President and CEO, River Network, Boulder, Colorado
“Water Connections is a wonderful meditation on rivers and their importance to each of us, our communities, and our future. With New England as the primary backdrop, and his own Roaring Brook and other local streams as central characters, Rousmaniere has uncovered lost stories of human ingenuity and engineering prowess as well as public health emergencies and regulatory failures. The examples from 1870 and 1945 lace together with those from 1982 and 2013, punctuating his points while encouraging a new look at history.
“He comfortably integrates systems thinking about complex problems into his prose, allowing the reader to increase their ecological literacy with little effort. His examples also draw our attention to the remarkable ability of our rivers to restore themselves when given the time and space to do so. By the end, I was left with a deep sense of hope for the future and profound curiosity about the untold stories of salvation and calamity from rivers all over the world.
“Don’t miss this book – it is full of surprise and wonder.”
Supervisor of the planning unit in the drinking water program at the New Hampshire Department of Environmental Services, Concord, NH.
“At the same time entertaining and immensely informative, Water Connections weaves together a broad collection of stories about the people who shaped and continue to shape the relationships among New England's people, land, and water.
“To understand any aspect of New England, one must know something about its history, and Jim Rousmaniere shows that's no less true of our multi-faceted relationship with water – in many ways the backdrop of our lives and – historically and currently – the lifeblood of our economy.
“The book is populated with historical figures like John Wingate Weeks (author of legislation that enabled the establishment of the White Mountain National Forest, spurred by the devastation of rivers brought about by clear-cutting), resourceful 19th-century figures who used “water rams” to pump water uphill, and modern-day heroes like the Nashua River's Marion Stoddart and the generation of watershed defenders she inspired. Water Connections' sweep is broad, reaching into every aspect of water in our lives, providing lessons that extend well beyond New England and the Northeast.

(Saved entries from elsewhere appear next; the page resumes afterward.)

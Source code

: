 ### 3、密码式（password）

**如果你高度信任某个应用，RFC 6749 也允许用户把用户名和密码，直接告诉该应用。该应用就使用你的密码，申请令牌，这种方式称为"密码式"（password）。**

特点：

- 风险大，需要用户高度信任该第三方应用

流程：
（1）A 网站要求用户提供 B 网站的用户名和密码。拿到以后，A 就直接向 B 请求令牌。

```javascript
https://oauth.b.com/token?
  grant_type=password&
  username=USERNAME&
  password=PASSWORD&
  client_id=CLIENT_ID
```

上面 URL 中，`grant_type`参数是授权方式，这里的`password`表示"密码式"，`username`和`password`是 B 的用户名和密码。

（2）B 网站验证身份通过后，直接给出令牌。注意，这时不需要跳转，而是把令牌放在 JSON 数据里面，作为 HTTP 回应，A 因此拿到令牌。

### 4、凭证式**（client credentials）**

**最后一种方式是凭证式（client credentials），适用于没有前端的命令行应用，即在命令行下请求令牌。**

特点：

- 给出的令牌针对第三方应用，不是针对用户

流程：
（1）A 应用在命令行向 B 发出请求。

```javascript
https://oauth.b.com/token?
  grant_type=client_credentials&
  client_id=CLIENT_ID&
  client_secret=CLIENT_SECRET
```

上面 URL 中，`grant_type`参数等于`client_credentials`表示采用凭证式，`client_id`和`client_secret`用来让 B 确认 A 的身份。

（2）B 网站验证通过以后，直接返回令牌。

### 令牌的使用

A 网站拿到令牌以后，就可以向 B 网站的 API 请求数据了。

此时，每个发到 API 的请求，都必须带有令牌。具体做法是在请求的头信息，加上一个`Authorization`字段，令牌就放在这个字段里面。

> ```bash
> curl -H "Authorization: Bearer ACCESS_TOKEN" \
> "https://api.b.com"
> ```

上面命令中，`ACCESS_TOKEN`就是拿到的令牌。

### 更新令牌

“It's a hopeful book, showing how much progress has been made in undoing the damage done to our life-giving rivers, lakes, and groundwater. It also strikes a cautionary note, reminding us of past blunders, failures to anticipate the consequences of new technologies and practices, and pointing to the troubling proliferation of emerging contaminants whose health and environmental effects we as yet know little about. Water Connections is a must-read for every New Englander who is drawn to water.”